It was 50 years ago today that astronaut Scott Carpenter became the second American to orbit the Earth. This was NASA′s fourth manned Mercury mission. Following the success of John Glenn′s 3 orbit flight in February, Carpenter was to carry out more experiments, including eating solid food in zero gravity for the first time. But Carpenter had other ideas and was determined to solve the mystery of the space fire-flies that his friend John Glenn reported seeing during his historic flight. Scott used his thrusters liberally, watching for any correlation with his Mercury spacecraft and the fire flies swarming about him.
As it turns out, the ′fire flies′ were just ice particles, formed from condensation outside the space capsule. But the damage had been done with Carpenter using up his precious fuel. Ground controllers were getting annoyed and ordered him to fire his retro rockets and end his space flight after 3 orbits. But then another problem developed. The pitch horizon scanner, PHS, on his instrument panel was not working. So Scott was not entirely certain which way his spacecraft was pointed. Not a good thing during the fiery reentry!
Being a naval aviator, as well as an aerospace engineer, Scott Carpenter was no stranger to danger nor complex problems. He managed to get his Mercury space capsule lined up well enough to fire his retro rockets and reenter the Earth′s atmosphere. The intense heat causes a radio blackout, which usually lasts about 3 minutes. After that time had passed, NASA managers at Cape Canaveral kept calling out for him, but no answer was coming. After a while, people began to fear that his spacecraft may have burned up during reentry. But 40 minutes after he was supposed to splashdown, a search aircraft from Puerto Rico Air National Guard located Carpenter some 250 miles from where he was suppose to be.

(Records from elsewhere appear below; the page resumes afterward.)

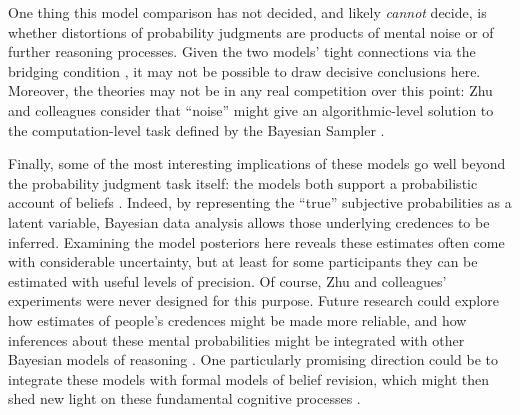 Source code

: \documentclass[
  english,
  man,floatsintext]{apa6}
\begin{document}
One thing this model comparison has not decided, and likely \emph{cannot} decide, is whether distortions of probability judgments are products of mental noise or of further reasoning processes. Given the two models' tight connections via the bridging condition \autocite{zhu.etal2020}, it may not be possible to draw decisive conclusions here. Moreover, the theories may not be in any real competition over this point: Zhu and colleagues consider that ``noise'' might give an algorithmic-level solution to the computation-level task defined by the Bayesian Sampler \autocite*{zhu.etal2020}.

Finally, some of the most interesting implications of these models go well beyond the probability judgment task itself: the models both support a probabilistic account of beliefs \autocite{chater.etal2020}. Indeed, by representing the ``true'' subjective probabilities as a latent variable, Bayesian data analysis allows those underlying credences to be inferred. Examining the model posteriors here reveals these estimates often come with considerable uncertainty, but at least for some participants they can be estimated with useful levels of precision. Of course, Zhu and colleagues' \autocite*{zhu.etal2020} experiments were never designed for this purpose. Future research could explore how estimates of people's credences might be made more reliable, and how inferences about these mental probabilities might be integrated with other Bayesian models of reasoning \autocites[e.g.][]{franke.etal2016,jern.etal2014,griffiths.tenenbaum2006}. One particularly promising direction could be to integrate these models with formal models of belief revision, which might then shed new light on these fundamental cognitive processes \autocites[e.g.][]{cook.lewandowsky2016,jern.etal2014,powell.etal2018}.


\printbibliography
\end{document}

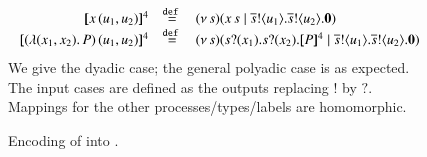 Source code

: \begin{figure}[t]
\[\begin{array}{rcl}
	\map{\appl{x}{(u_1, u_2)}}^{4} &\defeq& \newsp{s}{\appl{x}{s} \Par \bout{\dual{s}}{u_1}   \bout{\dual{s}}{u_2} \inact}
	\\
	\map{\appl{(\abs{(x_1,x_2)}{P})}{(u_1, u_2)}}^{4} &\defeq&
	\newsp{s}{\binp{s}{x_1}  \binp{s}{x_2} \pmap{P}{4} \Par \bout{\dual{s}}{u_1}  \bout{\dual{s}}{u_2} \inact} 
\end{array}
\]
We give the dyadic case;
the general polyadic case is as expected.
The input cases are defined as the outputs replacing $!$ by $?$. 
Mappings for the other processes/types/labels are 
homomorphic.

\caption{\label{f:enc:poltomon}Encoding of \PHOp into \HOp. }
\end{figure}

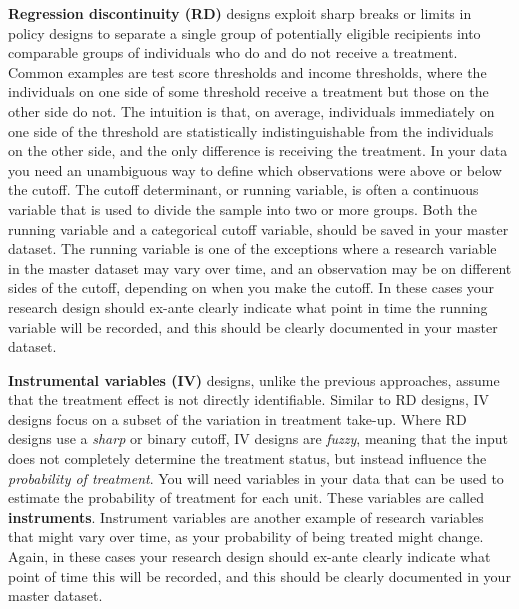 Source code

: \textbf{Regression discontinuity (RD)}
designs exploit sharp breaks or limits
in policy designs to separate a single group of potentially eligible recipients
into comparable groups of individuals who do and do not receive a treatment.
Common examples are test score thresholds and income thresholds,
where the individuals on one side of some threshold receive
a treatment but those on the other side do not.
The intuition is that, on average,
individuals immediately on one side of the threshold
are statistically indistinguishable from the individuals on the other side,
and the only difference is receiving the treatment.
In your data you need an unambiguous way
to define which observations were above or below the cutoff.
The cutoff determinant, or running variable,
is often a continuous variable 
that is used to divide the sample into two or more groups. 
Both the running variable and a categorical cutoff variable,
should be saved in your master dataset.
The running variable is one of the exceptions where
a research variable in the master dataset
may vary over time,
and an observation may be on different sides of the cutoff, 
depending on when you make the cutoff.
In these cases your research design should 
ex-ante clearly indicate what point in time 
the running variable will be recorded, 
and this should be clearly documented in your master dataset.



\textbf{Instrumental variables (IV)}
designs, unlike the previous approaches,
assume that the treatment effect is not directly identifiable.
Similar to RD designs,
IV designs focus on a subset of the variation in treatment take-up.
Where RD designs use a \textit{sharp} or binary cutoff,
IV designs are \textit{fuzzy}, meaning that the input does not completely determine
the treatment status, but instead influence the \textit{probability of treatment}.
You will need variables in your data
that can be used to estimate the probability of treatment for each unit.
These variables are called \textbf{instruments}.
Instrument variables are another example of research variables 
that might vary over time,
as your probability of being treated might change. 
Again, in these cases your research design should 
ex-ante clearly indicate what point of time this will be recorded, 
and this should be clearly documented in your master dataset.

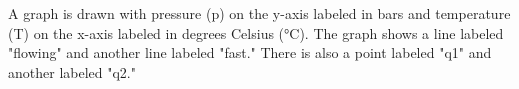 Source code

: A graph is drawn with pressure (p) on the y-axis labeled in bars and temperature (T) on the x-axis labeled in degrees Celsius (°C). The graph shows a line labeled "flowing" and another line labeled "fast." There is also a point labeled "q1" and another labeled "q2." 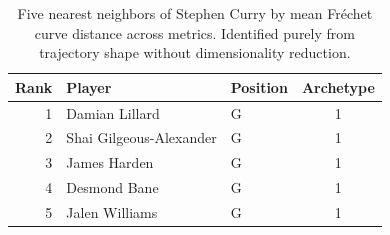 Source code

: \begin{table}[htbp]
  \centering\small
  \begin{tabular}{rllc}
    \toprule
    Rank & Player & Position & Archetype \\
    \midrule
    1 & Damian Lillard & G & 1 \\
    2 & Shai Gilgeous-Alexander & G & 1 \\
    3 & James Harden & G & 1 \\
    4 & Desmond Bane & G & 1 \\
    5 & Jalen Williams & G & 1 \\
    \bottomrule
  \end{tabular}
  \caption{Five nearest neighbors of Stephen Curry by mean Fr\'{e}chet curve distance across metrics. Identified purely from trajectory shape without dimensionality reduction.}
  \label{tab:Stephen_Curry_frechet_curve_neighbors}
\end{table}

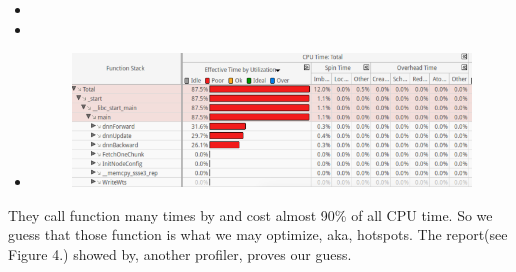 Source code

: \documentclass{article}
\begin{document}
\begin{itemize}[noitemsep,topsep=\mdcompacttopsep]%

\item{}%

\item{}%

\item{}

\begin{figure}[tbp]%
\begin{mdcenter}%

\noindent{}\includegraphics[keepaspectratio=true,width=\dimmin{}{\dimwidth{0.90}}]{images/2016-02-19-10-36-25-}{}%

\mdhr{}%

\noindent{}%
\end{mdcenter}\label{fig-myfigure}%
\end{figure}%
\end{itemize}%

\noindent{}They call  function  many times by  and 
cost almost 90\% of all CPU time. So we guess that those function
 is what we may optimize, aka, hotspots.
The report(see Figure 4.) showed by, another profiler, proves our guess.%
\end{document}
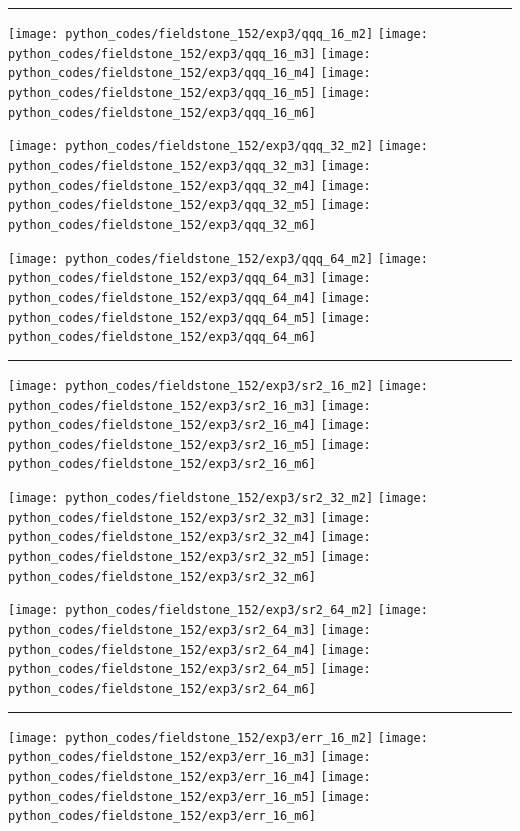 \hrule

\noindent
\texttt{[image: python\_codes/fieldstone\_152/exp3/qqq\_16\_m2]}
\texttt{[image: python\_codes/fieldstone\_152/exp3/qqq\_16\_m3]}
\texttt{[image: python\_codes/fieldstone\_152/exp3/qqq\_16\_m4]}
\texttt{[image: python\_codes/fieldstone\_152/exp3/qqq\_16\_m5]}
\texttt{[image: python\_codes/fieldstone\_152/exp3/qqq\_16\_m6]}

\noindent
\texttt{[image: python\_codes/fieldstone\_152/exp3/qqq\_32\_m2]}
\texttt{[image: python\_codes/fieldstone\_152/exp3/qqq\_32\_m3]}
\texttt{[image: python\_codes/fieldstone\_152/exp3/qqq\_32\_m4]}
\texttt{[image: python\_codes/fieldstone\_152/exp3/qqq\_32\_m5]}
\texttt{[image: python\_codes/fieldstone\_152/exp3/qqq\_32\_m6]}

\noindent
\texttt{[image: python\_codes/fieldstone\_152/exp3/qqq\_64\_m2]}
\texttt{[image: python\_codes/fieldstone\_152/exp3/qqq\_64\_m3]}
\texttt{[image: python\_codes/fieldstone\_152/exp3/qqq\_64\_m4]}
\texttt{[image: python\_codes/fieldstone\_152/exp3/qqq\_64\_m5]}
\texttt{[image: python\_codes/fieldstone\_152/exp3/qqq\_64\_m6]}

\hrule

\noindent
\texttt{[image: python\_codes/fieldstone\_152/exp3/sr2\_16\_m2]}
\texttt{[image: python\_codes/fieldstone\_152/exp3/sr2\_16\_m3]}
\texttt{[image: python\_codes/fieldstone\_152/exp3/sr2\_16\_m4]}
\texttt{[image: python\_codes/fieldstone\_152/exp3/sr2\_16\_m5]}
\texttt{[image: python\_codes/fieldstone\_152/exp3/sr2\_16\_m6]}

\noindent
\texttt{[image: python\_codes/fieldstone\_152/exp3/sr2\_32\_m2]}
\texttt{[image: python\_codes/fieldstone\_152/exp3/sr2\_32\_m3]}
\texttt{[image: python\_codes/fieldstone\_152/exp3/sr2\_32\_m4]}
\texttt{[image: python\_codes/fieldstone\_152/exp3/sr2\_32\_m5]}
\texttt{[image: python\_codes/fieldstone\_152/exp3/sr2\_32\_m6]}

\noindent
\texttt{[image: python\_codes/fieldstone\_152/exp3/sr2\_64\_m2]}
\texttt{[image: python\_codes/fieldstone\_152/exp3/sr2\_64\_m3]}
\texttt{[image: python\_codes/fieldstone\_152/exp3/sr2\_64\_m4]}
\texttt{[image: python\_codes/fieldstone\_152/exp3/sr2\_64\_m5]}
\texttt{[image: python\_codes/fieldstone\_152/exp3/sr2\_64\_m6]}

\hrule

\noindent
\texttt{[image: python\_codes/fieldstone\_152/exp3/err\_16\_m2]}
\texttt{[image: python\_codes/fieldstone\_152/exp3/err\_16\_m3]}
\texttt{[image: python\_codes/fieldstone\_152/exp3/err\_16\_m4]}
\texttt{[image: python\_codes/fieldstone\_152/exp3/err\_16\_m5]}
\texttt{[image: python\_codes/fieldstone\_152/exp3/err\_16\_m6]}

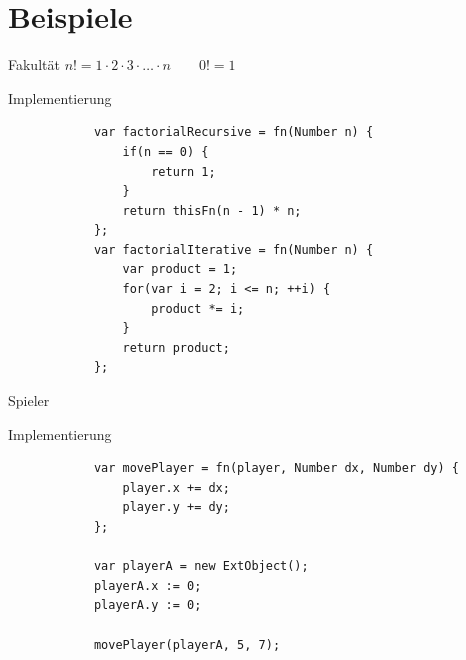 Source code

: \documentclass[ucs,9pt]{beamer}
\begin{document}
\section{Beispiele}

\begin{frame}[fragile]{Fakultät}
	$n! = 1 \cdot 2 \cdot 3 \cdot \ldots \cdot n\qquad0! = 1$
	\begin{block}{Implementierung}
		\begin{lstlisting}
			var factorialRecursive = fn(Number n) {
			    if(n == 0) {
			        return 1;
			    }
			    return thisFn(n - 1) * n;
			};
			var factorialIterative = fn(Number n) {
			    var product = 1;
			    for(var i = 2; i <= n; ++i) {
			        product *= i;
			    }
			    return product;
			};
		\end{lstlisting}
	\end{block}
\end{frame}

\begin{frame}[fragile]{Spieler}
	\begin{block}{Implementierung}
		\begin{lstlisting}
			var movePlayer = fn(player, Number dx, Number dy) {
			    player.x += dx;
			    player.y += dy;
			};

			var playerA = new ExtObject();
			playerA.x := 0;
			playerA.y := 0;

			movePlayer(playerA, 5, 7);
		\end{lstlisting}
	\end{block}
\end{frame}

\HNIlastframe
\end{document}
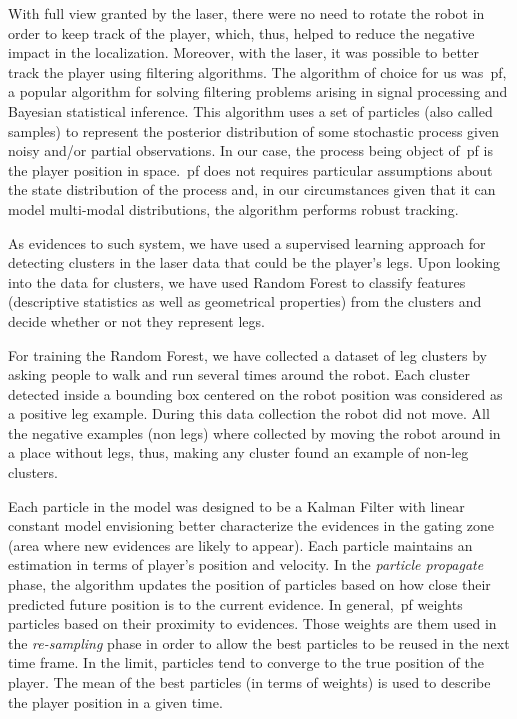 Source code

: With full view granted by the laser, there were no need to rotate the robot in order to keep track of the player, which, thus, helped to reduce the negative impact in the localization. Moreover, with the laser, it was possible to better track the player using filtering algorithms. The algorithm of choice for us was~\gls{pf}, a popular algorithm for solving filtering problems arising in signal processing and Bayesian statistical inference. This algorithm uses a set of particles (also called samples) to represent the posterior distribution of some stochastic process given noisy and/or partial observations. In our case, the process being object of~\gls{pf} is the player position in space.~\gls{pf} does not requires particular assumptions about the state distribution of the process and, in our circumstances given that it can model multi-modal distributions, the algorithm performs robust tracking.

As evidences to such system, we have used a supervised learning approach for detecting clusters in the laser data that could be the player's legs. Upon looking into the data for clusters, we have used Random Forest to classify features (descriptive statistics as well as geometrical properties) from the clusters and decide whether or not they represent legs. 

For training the Random Forest, we have collected a dataset of leg clusters by asking people to walk and run several times around the robot. Each cluster detected inside a bounding box centered on the robot position was considered as a positive leg example. During this data collection the robot did not move. All the negative examples (non legs) where collected by moving the robot around in a place without legs, thus, making any cluster found an example of non-leg clusters. 

Each particle in the model was designed to be a Kalman Filter with linear constant model envisioning better characterize the evidences in the gating zone (area where new evidences are likely to appear). Each particle maintains an estimation in terms of player's position and velocity. In the \textit{particle propagate} phase, the algorithm updates the position of particles based on how close their predicted future position is to the current evidence. In general,~\gls{pf} weights particles based on their proximity to evidences. Those weights are them used in the \textit{re-sampling} phase in order to allow the best particles to be reused in the next time frame. In the limit, particles tend to converge to the true position of the player. The mean of the best particles (in terms of weights) is used to describe the player position in a given time.

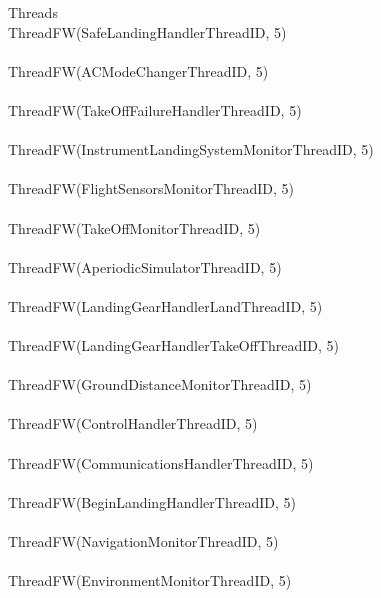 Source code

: %
\begin{circus}
\circprocess Threads \circdef  \\
\circblockopen
ThreadFW(SafeLandingHandlerThreadID, 5) \\
\interleave \\
ThreadFW(ACModeChangerThreadID, 5) \\
\interleave \\
ThreadFW(TakeOffFailureHandlerThreadID, 5) \\
\interleave \\
ThreadFW(InstrumentLandingSystemMonitorThreadID, 5) \\
\interleave \\
ThreadFW(FlightSensorsMonitorThreadID, 5) \\
\interleave \\
ThreadFW(TakeOffMonitorThreadID, 5) \\
\interleave \\
ThreadFW(AperiodicSimulatorThreadID, 5) \\
\interleave \\
ThreadFW(LandingGearHandlerLandThreadID, 5) \\
\interleave \\
ThreadFW(LandingGearHandlerTakeOffThreadID, 5) \\
\interleave \\
ThreadFW(GroundDistanceMonitorThreadID, 5) \\
\interleave \\
ThreadFW(ControlHandlerThreadID, 5) \\
\interleave \\
ThreadFW(CommunicationsHandlerThreadID, 5) \\
\interleave \\
ThreadFW(BeginLandingHandlerThreadID, 5) \\
\interleave \\
ThreadFW(NavigationMonitorThreadID, 5) \\
\interleave \\
ThreadFW(EnvironmentMonitorThreadID, 5) \\

\circblockclose
\end{circus}
%
%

Scott Carpenter has always contended that he was never lost. That he always knew where he was. But NASA officials were not buying it. Carpenter never flew in space again. He formally resigned from NASA in 1967 to pursue his new interest, a Navy underwater science experiment known as SEALAB. In 1965, he spent some 28 days below the surface of the Pacific Ocean in SEALAB II. Scott later became involved in other undersea projects. In 1969 he left the Navy and started a company, Sea Sciences, Inc. But 50 years ago today, Scott Carpenter became only the second American astronaut top orbit the Earth. Way to go, Scotty! It should also be noted that Scott Carpenter was the voice you hear saying, ″Godspeed John Glenn″ as he was Glenn′s ′CAPCOM′ during that historic flight.